Ist der Preis der Freiheit ewige Wachsamkeit? Ja, doch sollte man wachsam die Bürger im Auge behalten oder nicht vielmehr die Machtinhaber und ihre Agenden? Das ist eben die Frage. Am Ende gibt es keine reine Schwarz- / Weiß-Antwort. De Maizière wünscht sich jedenfalls Software zur Gesichtserkennung im Einsatz, um bei der Videoüberwachung an Bahnhöfen „um Terroristen, Gefährder und Straftäter zu fassen.“ Unbeteiligte sollen angeblich nicht erfasst werden. Auch eine Ausweitung über Bahnhöfe hinaus hält der Politiker für wünschenswert: „Wenn die Software wirklich zuverlässig funktioniert, sollte sie bei schweren Verbrechen auch an anderen Stellen zum Einsatz kommen können, an denen öffentliche Videokameras eingesetzt werden.

Zudem würde De Maizière es begrüßen, wenn der Staat bzw. Sicherheitsbehörden Zugriff auf die verschlüsselte Kommunikation in Messengern wie WhatsApp hätte. Zumindest „unter bestimmten Voraussetzungen“ sollte der Zugriff gewährleistet sein, was natürlich sehr vage klingt. Auch Online-Durchsuchungen und Quellen-Telekommunikationsüberwachung (TKÜ) befürwortet der Bundesinnenminister. Dabei würden die Behörden über ihre Software Verdächtige noch während der Kommunikation überwachen. Was analog möglich sei, müsse auch digital möglich sein.

Wie gesagt, das ganze ist ein sehr kompliziertes Thema, denn auf den ersten Blick klingt absolut schlüssig, dass man nach mehr Möglichkeiten sucht Straftaten und Terroranschläge zu verhindern. Dass auch eine Überwachung und Identifizierung der Täter möglich sein muss, dürfte niemand bestreiten. Allerdings zeigten gerade die Beispiele der Vergangenheit in Deutschland, dass die Probleme ganz woanders lagen: Etwa war Anis Amri den Behörden lange vor seinem Anschlag bekannt, es wurde aber inkonsequent vorgegangen.
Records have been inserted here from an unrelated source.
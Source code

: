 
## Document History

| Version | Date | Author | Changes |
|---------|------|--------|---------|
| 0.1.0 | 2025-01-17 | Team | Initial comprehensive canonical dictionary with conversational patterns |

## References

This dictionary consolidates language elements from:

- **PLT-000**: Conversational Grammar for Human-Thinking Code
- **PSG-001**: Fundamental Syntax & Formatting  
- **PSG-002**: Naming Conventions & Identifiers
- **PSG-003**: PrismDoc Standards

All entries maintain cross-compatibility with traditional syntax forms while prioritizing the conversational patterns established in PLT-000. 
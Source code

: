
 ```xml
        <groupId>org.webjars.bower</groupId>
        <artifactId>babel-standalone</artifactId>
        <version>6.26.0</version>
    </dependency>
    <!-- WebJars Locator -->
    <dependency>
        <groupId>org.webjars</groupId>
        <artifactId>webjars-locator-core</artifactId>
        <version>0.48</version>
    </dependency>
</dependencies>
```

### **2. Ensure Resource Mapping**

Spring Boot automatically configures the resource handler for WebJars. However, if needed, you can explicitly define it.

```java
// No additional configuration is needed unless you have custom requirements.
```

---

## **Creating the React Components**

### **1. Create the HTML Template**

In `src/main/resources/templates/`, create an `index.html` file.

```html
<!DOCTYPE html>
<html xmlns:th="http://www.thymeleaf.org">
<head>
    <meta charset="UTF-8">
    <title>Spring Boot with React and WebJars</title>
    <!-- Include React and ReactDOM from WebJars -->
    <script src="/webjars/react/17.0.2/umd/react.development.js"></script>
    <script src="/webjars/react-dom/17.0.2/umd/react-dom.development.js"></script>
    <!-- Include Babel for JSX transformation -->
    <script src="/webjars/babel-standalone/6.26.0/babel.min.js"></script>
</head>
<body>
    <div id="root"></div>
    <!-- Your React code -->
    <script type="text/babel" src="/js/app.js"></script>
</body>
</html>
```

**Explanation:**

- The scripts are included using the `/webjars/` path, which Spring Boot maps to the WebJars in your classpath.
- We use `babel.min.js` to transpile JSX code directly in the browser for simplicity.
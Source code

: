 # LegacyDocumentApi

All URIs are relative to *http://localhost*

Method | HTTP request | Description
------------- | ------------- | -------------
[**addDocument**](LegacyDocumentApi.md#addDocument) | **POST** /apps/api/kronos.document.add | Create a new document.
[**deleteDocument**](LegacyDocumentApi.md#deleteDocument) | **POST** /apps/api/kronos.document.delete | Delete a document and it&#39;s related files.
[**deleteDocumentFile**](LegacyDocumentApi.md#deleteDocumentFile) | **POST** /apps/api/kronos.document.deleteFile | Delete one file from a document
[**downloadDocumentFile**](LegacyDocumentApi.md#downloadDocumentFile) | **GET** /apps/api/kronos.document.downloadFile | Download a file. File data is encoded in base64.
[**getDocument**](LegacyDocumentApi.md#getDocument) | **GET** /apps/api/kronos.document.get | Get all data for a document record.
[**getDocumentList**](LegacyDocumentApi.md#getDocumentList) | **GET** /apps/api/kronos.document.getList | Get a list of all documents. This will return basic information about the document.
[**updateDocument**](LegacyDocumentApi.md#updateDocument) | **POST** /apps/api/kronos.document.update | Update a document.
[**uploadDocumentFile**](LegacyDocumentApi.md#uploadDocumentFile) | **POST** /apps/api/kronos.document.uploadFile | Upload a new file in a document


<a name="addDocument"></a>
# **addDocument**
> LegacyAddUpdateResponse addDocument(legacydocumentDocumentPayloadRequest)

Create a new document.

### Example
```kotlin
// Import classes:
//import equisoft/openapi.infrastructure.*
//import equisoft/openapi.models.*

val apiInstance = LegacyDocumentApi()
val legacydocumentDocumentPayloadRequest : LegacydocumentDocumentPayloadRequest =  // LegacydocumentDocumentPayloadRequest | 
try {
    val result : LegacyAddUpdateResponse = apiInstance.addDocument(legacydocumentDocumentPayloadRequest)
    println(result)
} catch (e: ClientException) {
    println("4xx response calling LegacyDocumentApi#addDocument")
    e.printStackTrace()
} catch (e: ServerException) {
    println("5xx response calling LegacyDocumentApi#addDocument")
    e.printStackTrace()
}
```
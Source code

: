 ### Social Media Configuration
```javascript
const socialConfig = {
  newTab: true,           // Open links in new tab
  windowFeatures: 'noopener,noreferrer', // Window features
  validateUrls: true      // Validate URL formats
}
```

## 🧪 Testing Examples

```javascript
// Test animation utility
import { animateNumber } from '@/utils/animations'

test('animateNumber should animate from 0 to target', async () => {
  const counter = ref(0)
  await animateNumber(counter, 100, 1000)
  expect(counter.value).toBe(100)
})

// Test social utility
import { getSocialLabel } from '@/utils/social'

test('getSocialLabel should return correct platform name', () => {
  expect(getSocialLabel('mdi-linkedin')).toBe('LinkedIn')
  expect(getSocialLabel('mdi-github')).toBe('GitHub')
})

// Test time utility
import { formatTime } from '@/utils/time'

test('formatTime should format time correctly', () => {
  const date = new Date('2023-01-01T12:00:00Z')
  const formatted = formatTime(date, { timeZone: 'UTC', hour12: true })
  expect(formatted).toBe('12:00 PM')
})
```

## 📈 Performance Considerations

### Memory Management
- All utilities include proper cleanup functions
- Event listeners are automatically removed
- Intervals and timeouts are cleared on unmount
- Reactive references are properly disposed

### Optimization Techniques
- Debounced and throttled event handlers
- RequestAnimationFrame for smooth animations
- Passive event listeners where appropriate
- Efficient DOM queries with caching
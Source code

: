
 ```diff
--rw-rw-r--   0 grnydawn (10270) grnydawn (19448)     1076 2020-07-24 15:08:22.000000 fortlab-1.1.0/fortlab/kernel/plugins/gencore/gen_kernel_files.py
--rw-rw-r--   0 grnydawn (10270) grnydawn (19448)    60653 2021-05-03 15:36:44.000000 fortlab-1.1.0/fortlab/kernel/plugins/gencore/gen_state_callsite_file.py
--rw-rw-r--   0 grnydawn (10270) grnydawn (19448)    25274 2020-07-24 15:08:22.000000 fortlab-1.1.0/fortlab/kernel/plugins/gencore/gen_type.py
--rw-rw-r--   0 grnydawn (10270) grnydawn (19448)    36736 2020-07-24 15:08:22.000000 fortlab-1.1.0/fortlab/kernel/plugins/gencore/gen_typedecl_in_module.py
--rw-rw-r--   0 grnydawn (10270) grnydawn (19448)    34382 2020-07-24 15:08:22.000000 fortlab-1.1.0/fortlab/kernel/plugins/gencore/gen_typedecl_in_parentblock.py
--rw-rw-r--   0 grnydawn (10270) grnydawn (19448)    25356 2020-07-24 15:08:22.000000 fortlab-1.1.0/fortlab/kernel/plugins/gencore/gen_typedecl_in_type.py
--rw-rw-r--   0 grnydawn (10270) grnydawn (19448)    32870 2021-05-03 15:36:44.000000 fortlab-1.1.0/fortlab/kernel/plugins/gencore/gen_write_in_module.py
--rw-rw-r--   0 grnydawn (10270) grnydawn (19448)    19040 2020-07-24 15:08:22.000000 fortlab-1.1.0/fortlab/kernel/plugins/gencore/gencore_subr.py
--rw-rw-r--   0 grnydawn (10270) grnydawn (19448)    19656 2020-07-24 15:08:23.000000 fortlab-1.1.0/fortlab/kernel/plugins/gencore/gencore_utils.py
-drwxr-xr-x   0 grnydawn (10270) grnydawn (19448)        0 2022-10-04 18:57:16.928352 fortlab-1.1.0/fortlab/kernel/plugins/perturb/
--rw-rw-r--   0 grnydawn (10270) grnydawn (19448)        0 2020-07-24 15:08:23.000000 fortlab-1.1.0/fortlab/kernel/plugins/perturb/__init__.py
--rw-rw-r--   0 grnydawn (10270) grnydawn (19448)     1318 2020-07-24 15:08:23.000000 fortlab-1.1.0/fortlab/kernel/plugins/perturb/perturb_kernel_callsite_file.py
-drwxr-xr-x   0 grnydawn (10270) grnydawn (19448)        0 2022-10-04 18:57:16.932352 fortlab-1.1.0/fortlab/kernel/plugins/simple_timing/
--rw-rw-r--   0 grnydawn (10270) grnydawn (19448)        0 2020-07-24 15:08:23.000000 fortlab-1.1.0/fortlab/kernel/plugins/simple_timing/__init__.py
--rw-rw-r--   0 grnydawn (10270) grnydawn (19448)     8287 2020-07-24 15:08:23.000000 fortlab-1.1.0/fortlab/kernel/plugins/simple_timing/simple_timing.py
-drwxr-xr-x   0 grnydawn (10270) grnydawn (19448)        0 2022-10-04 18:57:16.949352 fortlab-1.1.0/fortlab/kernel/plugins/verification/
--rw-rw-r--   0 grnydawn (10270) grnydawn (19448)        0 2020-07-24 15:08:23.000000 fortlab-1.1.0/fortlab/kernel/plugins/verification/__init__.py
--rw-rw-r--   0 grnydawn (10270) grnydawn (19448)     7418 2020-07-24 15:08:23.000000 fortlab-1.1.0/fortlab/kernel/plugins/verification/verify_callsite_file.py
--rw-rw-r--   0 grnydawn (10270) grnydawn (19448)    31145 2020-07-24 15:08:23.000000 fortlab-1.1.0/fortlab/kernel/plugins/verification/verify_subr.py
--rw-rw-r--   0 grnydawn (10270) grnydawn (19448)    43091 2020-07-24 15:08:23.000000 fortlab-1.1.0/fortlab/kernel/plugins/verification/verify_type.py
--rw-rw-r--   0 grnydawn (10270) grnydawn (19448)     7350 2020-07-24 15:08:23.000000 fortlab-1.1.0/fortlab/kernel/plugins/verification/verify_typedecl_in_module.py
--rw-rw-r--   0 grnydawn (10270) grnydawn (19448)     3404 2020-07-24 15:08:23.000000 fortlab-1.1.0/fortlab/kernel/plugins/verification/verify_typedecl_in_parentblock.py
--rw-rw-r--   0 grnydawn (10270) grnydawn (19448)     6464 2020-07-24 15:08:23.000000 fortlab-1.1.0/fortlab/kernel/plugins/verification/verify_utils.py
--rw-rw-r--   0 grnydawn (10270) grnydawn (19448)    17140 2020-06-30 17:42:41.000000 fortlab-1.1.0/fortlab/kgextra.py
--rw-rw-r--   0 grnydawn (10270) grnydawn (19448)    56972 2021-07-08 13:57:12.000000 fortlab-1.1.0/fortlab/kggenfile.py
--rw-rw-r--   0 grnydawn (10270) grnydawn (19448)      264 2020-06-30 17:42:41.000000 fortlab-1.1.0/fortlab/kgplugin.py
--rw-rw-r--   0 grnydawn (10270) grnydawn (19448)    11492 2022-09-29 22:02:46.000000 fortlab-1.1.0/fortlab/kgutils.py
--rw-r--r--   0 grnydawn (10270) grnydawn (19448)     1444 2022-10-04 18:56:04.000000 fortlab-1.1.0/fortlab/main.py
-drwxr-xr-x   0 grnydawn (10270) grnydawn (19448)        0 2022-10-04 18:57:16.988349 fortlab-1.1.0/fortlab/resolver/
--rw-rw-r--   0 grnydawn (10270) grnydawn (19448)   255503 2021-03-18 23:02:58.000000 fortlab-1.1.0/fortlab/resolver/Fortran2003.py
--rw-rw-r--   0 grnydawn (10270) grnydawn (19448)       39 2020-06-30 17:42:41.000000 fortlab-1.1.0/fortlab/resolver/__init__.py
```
Ob also wirklich ein Mehr an Überwachung notwendig ist und nicht vielmehr Optimierungen an anderen Stellen die Terrorbekämpfung effizienter gestalten würden, ist eine wichtige Frage.

Zumal der Blick in andere Länder oder nur das eigene im Hinblick auf die Leaks der letzten Jahre unterstrichen hat, wie leicht Überwachungsmöglichkeiten missbraucht und entgegen geltender Gesetzgebung zweckentfremdet werden. Wenn die Rechte der unbescholtenen Bürger leiden, dann ist das indrekt auch ein Gewinn für die Terroristen.

(via Tagesspiegel)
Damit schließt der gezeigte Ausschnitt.